WHAT IS BEING ASKED:
Within the entries below, the lines from the one with "Many of the" through the one with "The log is created" are to be set down exactly, both ends kept.

PROVIDED ENTRIES:
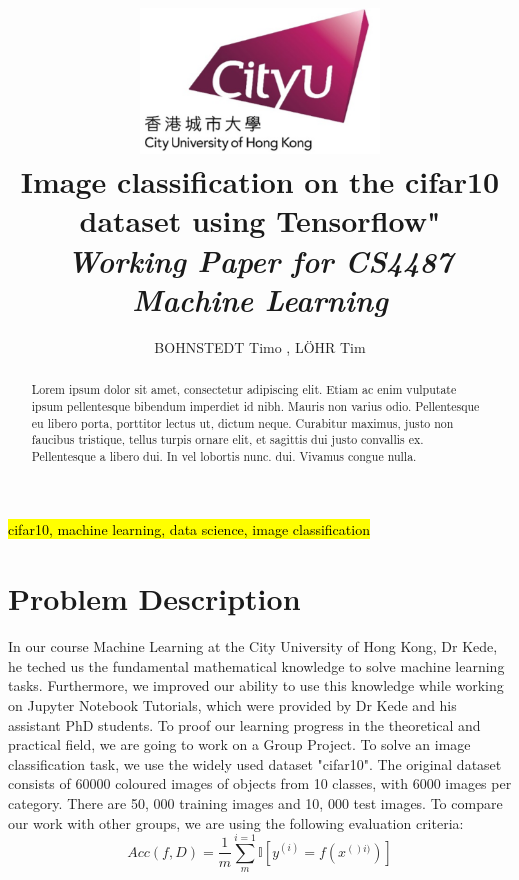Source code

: \documentclass[journal]{IEEEtran}
\begin{document}
    \title{\includegraphics[width=2.5in]{photo/0_cityu} \\
    Image  classification on the cifar10 dataset using Tensorflow"\\
     \textit{Working Paper for CS4487 Machine Learning}
     }
  \author{BOHNSTEDT 	Timo ,
      L\"OHR Tim\\ 
}

\maketitle
\begin{abstract}
Lorem ipsum dolor sit amet, consectetur adipiscing elit. Etiam ac enim vulputate ipsum pellentesque bibendum imperdiet id nibh. Mauris non varius odio. Pellentesque eu libero porta, porttitor lectus ut, dictum neque. Curabitur maximus, justo non faucibus tristique, tellus turpis ornare elit, et sagittis dui justo convallis ex. Pellentesque a libero dui. In vel lobortis nunc. dui. Vivamus congue nulla.
\end{abstract}

\begin{IEEEkeywords}
\hl{cifar10, machine learning, data science, image classification}
\end{IEEEkeywords}

\IEEEpeerreviewmaketitle

\section{Problem Description}
In our course Machine Learning at the City University of Hong Kong, Dr Kede, he teched us the fundamental mathematical knowledge to solve machine learning tasks. Furthermore, we improved our ability to use this knowledge while working on Jupyter Notebook Tutorials, which were provided by Dr Kede and his assistant PhD students. To proof our learning progress in the theoretical and practical field, we are going to work on a Group Project. To solve an image classification task, we use the widely used dataset "cifar10". The original dataset consists of 60000 coloured images of objects from 10 classes, with 6000 images per category. There are 50, 000 training images and 10, 000 test images. To compare our work with other groups, we are using the following evaluation criteria:
\begin{equation}
Acc(f,D) = \frac{1}{m}\sum_{m}^{i=1} \mathbb{I} \left [ y^{(i)} =f(x^{()i)})\right ]
\end{equation}
\end{document}
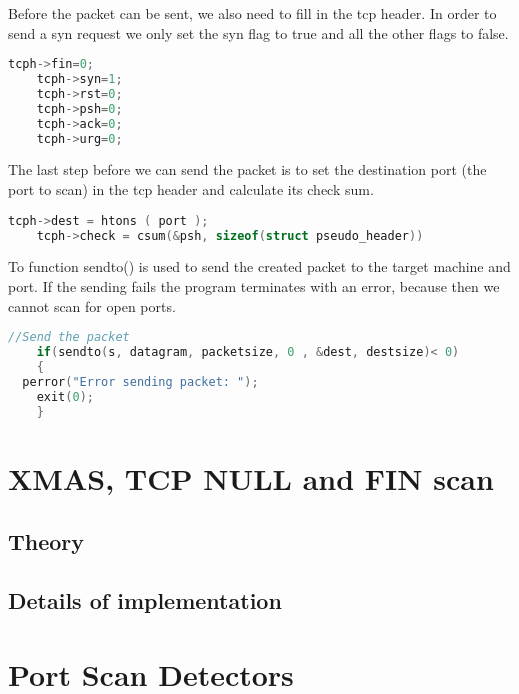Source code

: \documentclass[a4paper]{scrartcl}
\begin{document}
	Before the packet can be sent, we also need to fill in the tcp header. In order to send a syn request we only set the syn flag to true and all the other flags to false.
	\begin{lstlisting}[frame= single, language=C, caption= C code to set flags in tcp header]
	tcph->fin=0;
	tcph->syn=1;
	tcph->rst=0;
	tcph->psh=0;
	tcph->ack=0;
	tcph->urg=0;
	\end{lstlisting}
	The last step before we can send the packet is to set the destination port (the port to scan)  in the tcp header and calculate its check sum.
	\begin{lstlisting}[frame= single, language=C, caption= C code to set port and calculate checksum in tcp header]
	tcph->dest = htons ( port );
	tcph->check = csum(&psh, sizeof(struct pseudo_header))
	\end{lstlisting}
	To function sendto() is used to send the created packet to the target machine and port. If the sending fails the program terminates with
	an error, because then we cannot scan for open ports.
	\begin{lstlisting}[frame= single, language=C, caption= C code to set port and calculate checksum in tcp header]
	//Send the packet
	if(sendto(s, datagram, packetsize, 0 , &dest, destsize)< 0)
	{
  perror("Error sending packet: ");
	exit(0);
	}
	\end{lstlisting}
	
	\section{XMAS, TCP NULL and FIN scan}
		\subsection{Theory}
		
		\subsection{Details of implementation}
		
	\section{Port Scan Detectors}
	
	
	
	\newpage
	\printbibliography
\end{document}
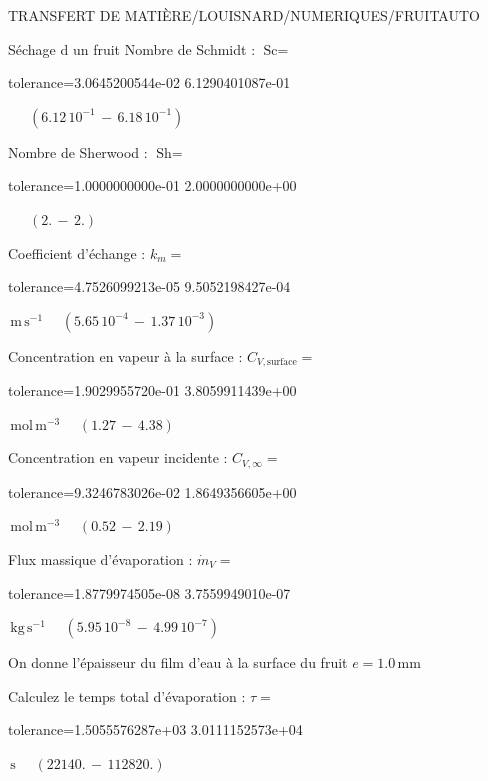 \documentclass[12pt]{article}
\begin{document}
\begin{quiz}{TRANSFERT DE MATIÈRE/LOUISNARD/NUMERIQUES/FRUITAUTO}
\begin{cloze}{Séchage d un fruit}
Nombre de Schmidt : $\text{Sc} =  $
\begin{numerical}[points=1] 
\item[tolerance={3.0645200544e-02}] 6.1290401087e-01 
\end{numerical} 
 $\,$ 
 $ \quad ( 6.12 \, 10^{-1}  \, - \,  6.18 \, 10^{-1} ) $ 

Nombre de Sherwood : $\text{Sh} =  $
\begin{numerical}[points=2] 
\item[tolerance={1.0000000000e-01}] 2.0000000000e+00 
\end{numerical} 
 $\,$ 
 $ \quad (2. \, - \, 2.) $ 

Coefficient d'échange : $k_m =  $
\begin{numerical}[points=1] 
\item[tolerance={4.7526099213e-05}] 9.5052198427e-04 
\end{numerical} 
 $\,  \mathrm{m}\,  \mathrm{s}^{-1}$ 
 $ \quad ( 5.65 \, 10^{-4}  \, - \,  1.37 \, 10^{-3} ) $ 

Concentration en vapeur à la surface : $C_{V, \text{surface}} =  $
\begin{numerical}[points=2] 
\item[tolerance={1.9029955720e-01}] 3.8059911439e+00 
\end{numerical} 
 $\,  \mathrm{mol}\,  \mathrm{m}^{-3}$ 
 $ \quad (1.27 \, - \, 4.38) $ 

Concentration en vapeur incidente : $C_{V, \infty} =  $
\begin{numerical}[points=2] 
\item[tolerance={9.3246783026e-02}] 1.8649356605e+00 
\end{numerical} 
 $\,  \mathrm{mol}\,  \mathrm{m}^{-3}$ 
 $ \quad (0.52 \, - \, 2.19) $ 

Flux massique d'évaporation : $\dot{m}_V =  $
\begin{numerical}[points=1] 
\item[tolerance={1.8779974505e-08}] 3.7559949010e-07 
\end{numerical} 
 $\,  \mathrm{kg}\,  \mathrm{s}^{-1}$ 
 $ \quad ( 5.95 \, 10^{-8}  \, - \,  4.99 \, 10^{-7} ) $ 

 

On donne l'épaisseur du film d'eau à la surface du fruit $e = 1.0\,  \mathrm{mm} $

Calculez le temps total d'évaporation : $\tau =  $
\begin{numerical}[points=2] 
\item[tolerance={1.5055576287e+03}] 3.0111152573e+04 
\end{numerical} 
 $\,  \mathrm{s}$ 
 $ \quad (22140. \, - \, 112820.) $ 


\end{cloze}
\end{quiz}
\end{document}
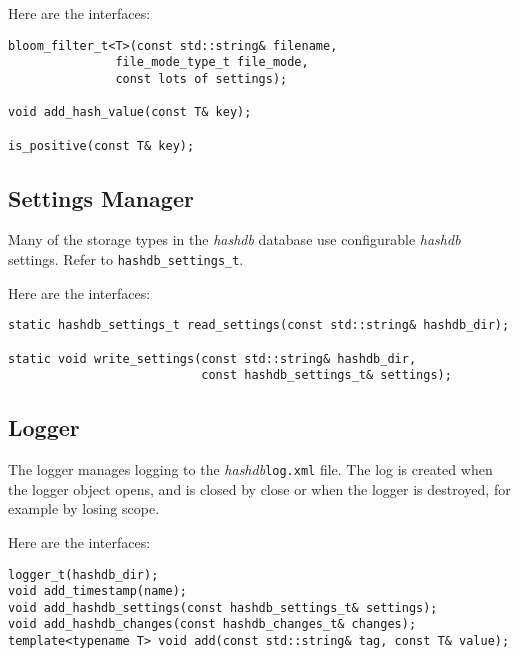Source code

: \documentclass[12pt,twoside]{article}
\newcommand{\hdb}{\emph{hashdb}\xspace}
\begin{document}
Here are the interfaces:

\begin{small}
\begin{verbatim}
bloom_filter_t<T>(const std::string& filename,
               file_mode_type_t file_mode,
               const lots of settings);

void add_hash_value(const T& key);

is_positive(const T& key);
\end{verbatim}
\end{small}

\subsection{Settings Manager}
Many of the storage types in the \hdb database use configurable \hdb settings.
Refer to \texttt{hashdb\_settings\_t}.

Here are the interfaces:

\begin{small}
\begin{verbatim}
static hashdb_settings_t read_settings(const std::string& hashdb_dir);

static void write_settings(const std::string& hashdb_dir,
                           const hashdb_settings_t& settings);
\end{verbatim}
\end{small}

\subsection{Logger}
The logger manages logging to the \hdb \texttt{log.xml} file.
The log is created when the logger object opens,
and is closed by close or when the logger is destroyed,
for example by losing scope.
 
Here are the interfaces:

\begin{small}
\begin{verbatim}
logger_t(hashdb_dir);
void add_timestamp(name);
void add_hashdb_settings(const hashdb_settings_t& settings);
void add_hashdb_changes(const hashdb_changes_t& changes);
template<typename T> void add(const std::string& tag, const T& value);
\end{verbatim}
\end{small}
\end{document}
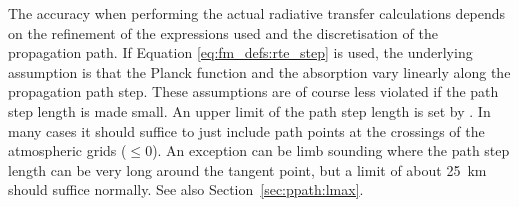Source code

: The accuracy when performing the actual radiative transfer calculations depends
on the refinement of the expressions used and the discretisation of the
propagation path. If Equation \ref{eq:fm_defs:rte_step} is used, the
underlying assumption is that the Planck function and the absorption vary
linearly along the propagation path step. These assumptions are of course less
violated if the path step length is made small. An upper limit of the path step
length is set by . In many cases it should suffice to
just include path points at the crossings of the atmospheric grids
($\leq0$). An exception can be limb sounding where the
path step length can be very long around the tangent point, but a limit of
about 25~km should suffice normally. See also Section~\ref{sec:ppath:lmax}.


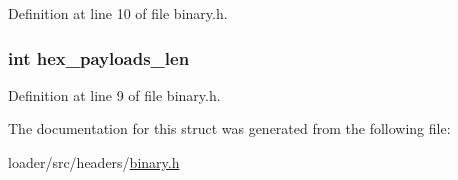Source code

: Definition at line 10 of file binary.\+h.

\subsubsection[{\texorpdfstring{hex\+\_\+payloads\+\_\+len}{hex_payloads_len}}]{\setlength{\rightskip}{0pt plus 5cm}int hex\+\_\+payloads\+\_\+len}\hypertarget{structbinary_afc8f291557c42095685d2a9af0a3416a}{}\label{structbinary_afc8f291557c42095685d2a9af0a3416a}


Definition at line 9 of file binary.\+h.



The documentation for this struct was generated from the following file\+:\begin{DoxyCompactItemize}
\item 
loader/src/headers/\hyperlink{binary_8h}{binary.\+h}\end{DoxyCompactItemize}
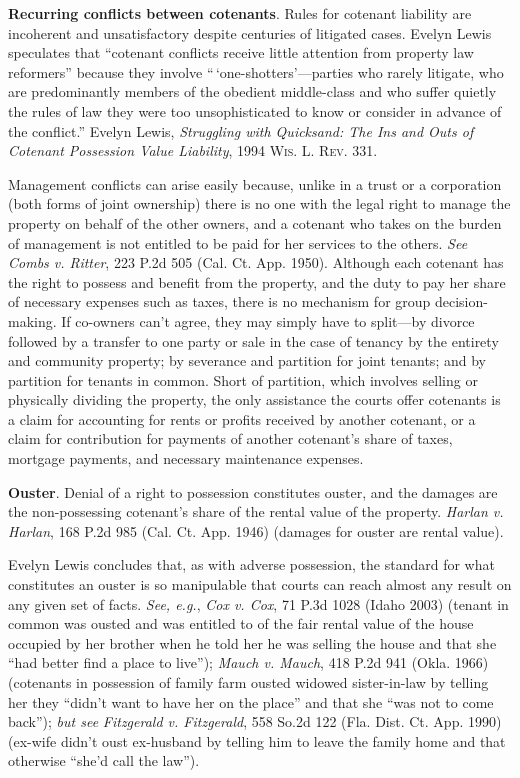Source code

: 
\item \textbf{Recurring conflicts between cotenants}. Rules for cotenant
liability are incoherent and unsatisfactory despite centuries of litigated
cases. Evelyn Lewis speculates that ``cotenant conflicts receive little
attention from property law reformers'' because they involve
``\,`one-shotters'---parties who rarely litigate, who are predominantly members
of the obedient middle-class and who suffer quietly the rules of law they were
too unsophisticated to know or consider in advance of the conflict.'' Evelyn
Lewis, \textit{Struggling with Quicksand: The Ins and Outs of Cotenant
Possession Value Liability}, 1994 \textsc{Wis. L. Rev}. 331.


Management conflicts can arise easily because, unlike in a trust or a
corporation (both forms of joint ownership) there is no one with the legal
right to manage the property on behalf of the other owners, and a cotenant who
takes on the burden of management is not entitled to be paid for her services
to the others. \emph{See} \emph{Combs v. Ritter}, 223 P.2d 505 (Cal. Ct. App.
1950). Although each cotenant has the right to possess and benefit from the
property, and the duty to pay her share of necessary expenses such as taxes,
there is no mechanism for group decision-making. If co-owners can't agree, they
may simply have to split---by divorce followed by a transfer to one party or
sale in the case of tenancy by the entirety and community property; by severance
and partition for joint tenants; and by partition for tenants in common. Short
of partition, which involves selling or physically dividing the property, the
only assistance the courts offer cotenants is a claim for accounting for rents
or profits received by another cotenant, or a claim for contribution for
payments of another cotenant's share of taxes, mortgage payments, and necessary
maintenance expenses.



\item \textbf{Ouster}. Denial of a right to possession constitutes ouster, and
the damages are the non-possessing cotenant's share of the rental value of the
property. \emph{Harlan v. Harlan}, 168 P.2d 985 (Cal. Ct. App. 1946) (damages
for ouster are rental value).


Evelyn Lewis concludes that, as with adverse possession, the standard for what
constitutes an ouster is so manipulable that courts can reach almost any result
on any given set of facts. \emph{See, e.g.}, \emph{Cox v. Cox}, 71 P.3d 1028
(Idaho 2003) (tenant in common was ousted and was entitled to {\textonehalf} of
the fair rental value of the house occupied by her brother when he told her he
was selling the house and that she ``had better find a place to live'');
\emph{Mauch v. Mauch}, 418 P.2d 941 (Okla. 1966) (cotenants in possession of
family farm ousted widowed sister-in-law by telling her they ``didn't want to
have her on the place'' and that she ``was not to come back''); \emph{but see}
\emph{Fitzgerald v. Fitzgerald}, 558 So.2d 122 (Fla. Dist. Ct. App. 1990)
(ex-wife didn't oust ex-husband by telling him to leave the family home and that
otherwise ``she'd call the law'').


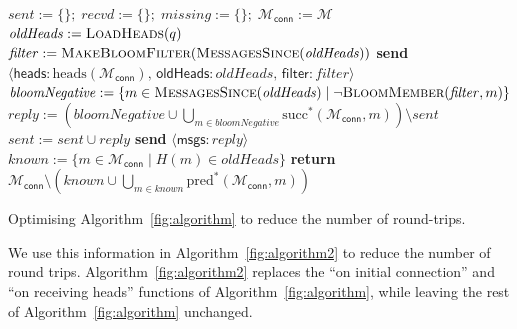 \documentclass[a4paper,anonymous,USenglish]{lipics-v2019}
\begin{document}
\begin{algorithm}[t]
    \begin{algorithmic}[1]
        \State $\mathit{sent} := \{\};\; \mathit{recvd} := \{\};\; \mathit{missing} := \{\};\; \mathcal{M}_\mathsf{conn} := \mathcal{M}$ 
        \State $\mathit{oldHeads} := \Call{LoadHeads}{q}$\label{line:load-heads}
        \State $\mathit{filter} := \textsc{MakeBloomFilter}(\Call{MessagesSince}{\mathit{oldHeads}})$\label{line:make-bloom}
        \State \textbf{send} $\langle\mathsf{heads}: \mathrm{heads}(\mathcal{M}_\mathsf{conn}),\, \mathsf{oldHeads}: \mathit{oldHeads},\, \mathsf{filter}: \mathit{filter}\rangle$ \label{line:a2-send-heads}
    \EndOn
    \State
    \label{line:a2-recv-heads}
        \State $\mathit{bloomNegative} := \{m \in \Call{MessagesSince}{\mathit{oldHeads}} \mid \neg\Call{BloomMember}{\mathit{filter}, m}\}$\label{line:bloom-member}
        \State $\mathit{reply} := \left(\mathit{bloomNegative} \cup \bigcup_{m \in \mathit{bloomNegative}} \mathrm{succ}^*(\mathcal{M}_\mathsf{conn}, m)\right) \setminus \mathit{sent}$\label{line:bloom-succ}
            \State $\mathit{sent} := \mathit{sent} \cup \mathit{reply}$
            \State \textbf{send} $\langle\mathsf{msgs}: \mathit{reply}\rangle$ \label{line:a2-heads-reply}
        \EndIf
        \State {} \label{line:a2-heads-missing}
    \EndOn
    \State
        \State $\mathit{known} := \{m \in \mathcal{M}_\mathsf{conn} \mid H(m) \in \mathit{oldHeads}\}$
        \State \textbf{return} $\mathcal{M}_\mathsf{conn} \setminus \left(\mathit{known} \cup \bigcup_{m \in \mathit{known}} \mathrm{pred}^*(\mathcal{M}_\mathsf{conn}, m)\right)$
    \EndFunction
    \end{algorithmic}
    \caption{Optimising Algorithm~\ref{fig:algorithm} to reduce the number of round-trips.}\label{fig:algorithm2}
\end{algorithm}

We use this information in Algorithm~\ref{fig:algorithm2} to reduce the number of round trips.
Algorithm~\ref{fig:algorithm2} replaces the ``on initial connection'' and ``on receiving heads'' functions of Algorithm~\ref{fig:algorithm}, while leaving the rest of Algorithm~\ref{fig:algorithm} unchanged.
\end{document}
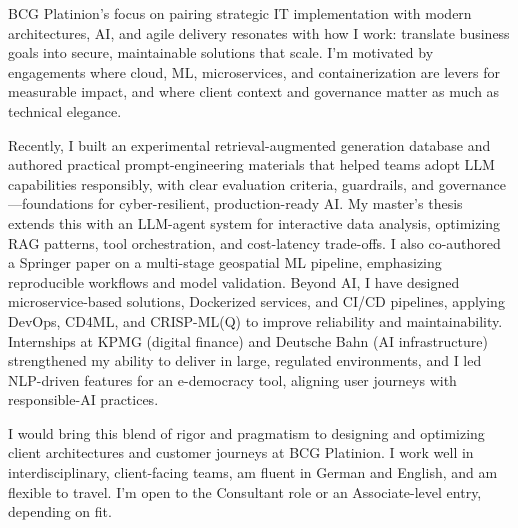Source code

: BCG Platinion’s focus on pairing strategic IT implementation with modern architectures, AI, and agile delivery resonates with how I work: translate business goals into secure, maintainable solutions that scale. I’m motivated by engagements where cloud, ML, microservices, and containerization are levers for measurable impact, and where client context and governance matter as much as technical elegance.

Recently, I built an experimental retrieval-augmented generation database and authored practical prompt-engineering materials that helped teams adopt LLM capabilities responsibly, with clear evaluation criteria, guardrails, and governance—foundations for cyber-resilient, production-ready AI. My master’s thesis extends this with an LLM-agent system for interactive data analysis, optimizing RAG patterns, tool orchestration, and cost-latency trade-offs. I also co-authored a Springer paper on a multi-stage geospatial ML pipeline, emphasizing reproducible workflows and model validation. Beyond AI, I have designed microservice-based solutions, Dockerized services, and CI/CD pipelines, applying DevOps, CD4ML, and CRISP-ML(Q) to improve reliability and maintainability. Internships at KPMG (digital finance) and Deutsche Bahn (AI infrastructure) strengthened my ability to deliver in large, regulated environments, and I led NLP-driven features for an e-democracy tool, aligning user journeys with responsible-AI practices.

I would bring this blend of rigor and pragmatism to designing and optimizing client architectures and customer journeys at BCG Platinion. I work well in interdisciplinary, client-facing teams, am fluent in German and English, and am flexible to travel. I’m open to the Consultant role or an Associate-level entry, depending on fit.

COMPLETED EXERCISE:
Many of the storage types in the \hdb database use configurable \hdb settings.
Refer to \texttt{hashdb\_settings\_t}.

Here are the interfaces:

\begin{small}
\begin{verbatim}
static hashdb_settings_t read_settings(const std::string& hashdb_dir);

static void write_settings(const std::string& hashdb_dir,
                           const hashdb_settings_t& settings);
\end{verbatim}
\end{small}

\subsection{Logger}
The logger manages logging to the \hdb \texttt{log.xml} file.
The log is created when the logger object opens,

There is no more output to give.